┌────────

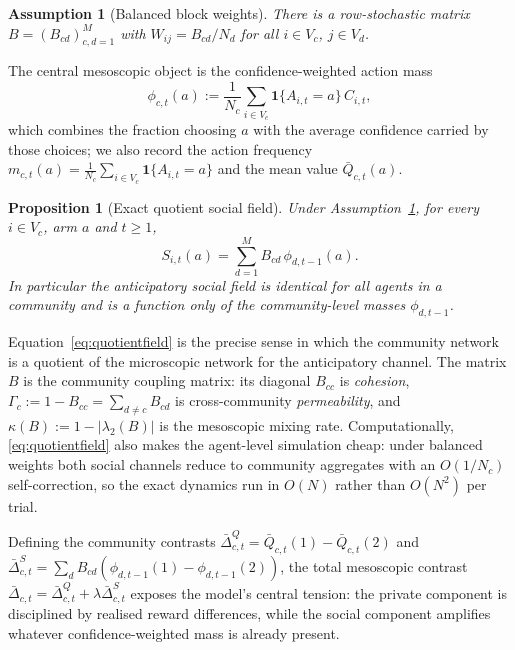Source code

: \documentclass[11pt]{article}
\newtheorem{assumption}{Assumption}
\newtheorem{proposition}{Proposition}
\newcommand{\1}{\mathbf{1}}
\begin{document}
\begin{assumption}[Balanced block weights]
\label{ass:balanced}
There is a row-stochastic matrix $B=(B_{cd})_{c,d=1}^M$ with $W_{ij}=B_{cd}/N_d$
for all $i\in V_c$, $j\in V_d$.
\end{assumption}

The central mesoscopic object is the confidence-weighted action mass
\begin{equation}
\phi_{c,t}(a):=\frac1{N_c}\sum_{i\in V_c}\1\{A_{i,t}=a\}\,C_{i,t},
\label{eq:phi}
\end{equation}
which combines the fraction choosing $a$ with the average confidence carried by
those choices; we also record the action frequency
$m_{c,t}(a)=\frac1{N_c}\sum_{i\in V_c}\1\{A_{i,t}=a\}$ and the mean value
$\bar Q_{c,t}(a)$.

\begin{proposition}[Exact quotient social field]
\label{prop:quotient}
Under Assumption~\ref{ass:balanced}, for every $i\in V_c$, arm $a$ and $t\ge1$,
\begin{equation}
S_{i,t}(a)=\sum_{d=1}^M B_{cd}\,\phi_{d,t-1}(a).
\label{eq:quotientfield}
\end{equation}
In particular the anticipatory social field is identical for all agents in a
community and is a function only of the community-level masses
$\phi_{d,t-1}$.
\end{proposition}


Equation~\eqref{eq:quotientfield} is the precise sense in which the community
network is a quotient of the microscopic network for the anticipatory channel.
The matrix $B$ is the community coupling matrix: its diagonal $B_{cc}$ is
\emph{cohesion}, $\Gamma_c:=1-B_{cc}=\sum_{d\neq c}B_{cd}$ is cross-community
\emph{permeability}, and $\kappa(B):=1-|\lambda_2(B)|$ is the mesoscopic mixing
rate. Computationally, \eqref{eq:quotientfield} also makes the agent-level
simulation cheap: under balanced weights both social channels reduce to
community aggregates with an $O(1/N_c)$ self-correction, so the exact dynamics
run in $O(N)$ rather than $O(N^2)$ per trial.

Defining the community contrasts
$\bar\Delta^Q_{c,t}=\bar Q_{c,t}(1)-\bar Q_{c,t}(2)$ and
$\bar\Delta^S_{c,t}=\sum_d B_{cd}(\phi_{d,t-1}(1)-\phi_{d,t-1}(2))$, the total
mesoscopic contrast $\bar\Delta_{c,t}=\bar\Delta^Q_{c,t}+\lambda\bar\Delta^S_{c,t}$
exposes the model's central tension: the private component is disciplined by
realised reward differences, while the social component amplifies whatever
confidence-weighted mass is already present.
\end{document}
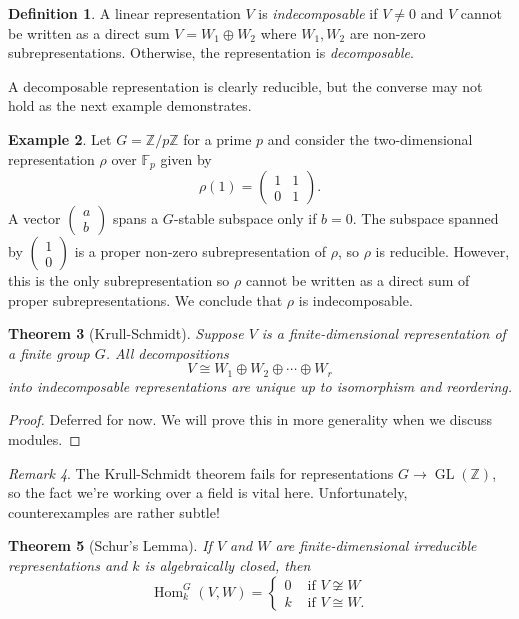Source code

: \documentclass[12pt]{article}
\theoremstyle{plain}
\newtheorem{theorem}{Theorem}[section]
\theoremstyle{definition}
\newtheorem{definition}[theorem]{Definition}
\newtheorem{example}[theorem]{Example}
\theoremstyle{remark}
\newtheorem{remark}[theorem]{Remark}
\numberwithin{equation}{section}
\begin{document}
\begin{definition}
A linear representation $V$ is \emph{indecomposable} if $V \ne 0$ and
$V$ cannot be written as a direct sum $V = W_1 \oplus W_2$ where
$W_1, W_2$ are non-zero subrepresentations.
Otherwise, the representation is \emph{decomposable}.
\end{definition}

A decomposable representation is clearly reducible, but the converse may
not hold as the next example demonstrates.

\begin{example}
Let $G=\mathbb{Z}/p\mathbb{Z}$ for a prime $p$
and consider the two-dimensional representation $\rho$ over $\mathbb{F}_p$
given by
\[
\rho(1) = \begin{pmatrix} 1&1\\0&1 \end{pmatrix} .
\]
A vector $\begin{pmatrix} a\\b \end{pmatrix} $ spans a
$G$-stable subspace only if $b=0$.
The subspace spanned by $\begin{pmatrix} 1\\0 \end{pmatrix}$
is a proper non-zero subrepresentation
of $\rho$, so $\rho$ is reducible.
However, this is the only subrepresentation so $\rho$
cannot be written as a direct sum of proper subrepresentations.
We conclude that $\rho$ is indecomposable.
\end{example}

\begin{theorem}[Krull-Schmidt]
Suppose $V$ is a finite-dimensional representation of a finite group $G$.
All decompositions
\[
V \cong W_1 \oplus W_2 \oplus \cdots \oplus W_r
\]
into indecomposable representations are unique up to isomorphism
and reordering.
\end{theorem}

\begin{proof}
Deferred for now.  We will prove this in more generality when we discuss
modules.
\end{proof}

\begin{remark}
The Krull-Schmidt theorem fails for representations $G \to
\operatorname{GL}(\mathbb{Z})$, so the fact we're working
over a field is vital here.
Unfortunately, counterexamples are rather subtle!
\end{remark}

\begin{theorem}[Schur's Lemma]
If $V$ and $W$ are finite-dimensional irreducible representations
and $k$ is algebraically closed, then
\[
\operatorname{Hom}_k^G(V,W) =
\begin{cases}
0 & \textrm{ if } V \not\cong W\\
k & \textrm{ if } V \cong W.
\end{cases}
\]
\end{theorem}
\end{document}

└────────

Task directions
Up to the line containing "If $V$ and $W$", skip everything; from that line through the last line above, return each line exactly.

Exercise response
If $V$ and $W$ are finite-dimensional irreducible representations
and $k$ is algebraically closed, then
\[
\operatorname{Hom}_k^G(V,W) =
\begin{cases}
0 & \textrm{ if } V \not\cong W\\
k & \textrm{ if } V \cong W.
\end{cases}
\]
\end{theorem}
\end{document}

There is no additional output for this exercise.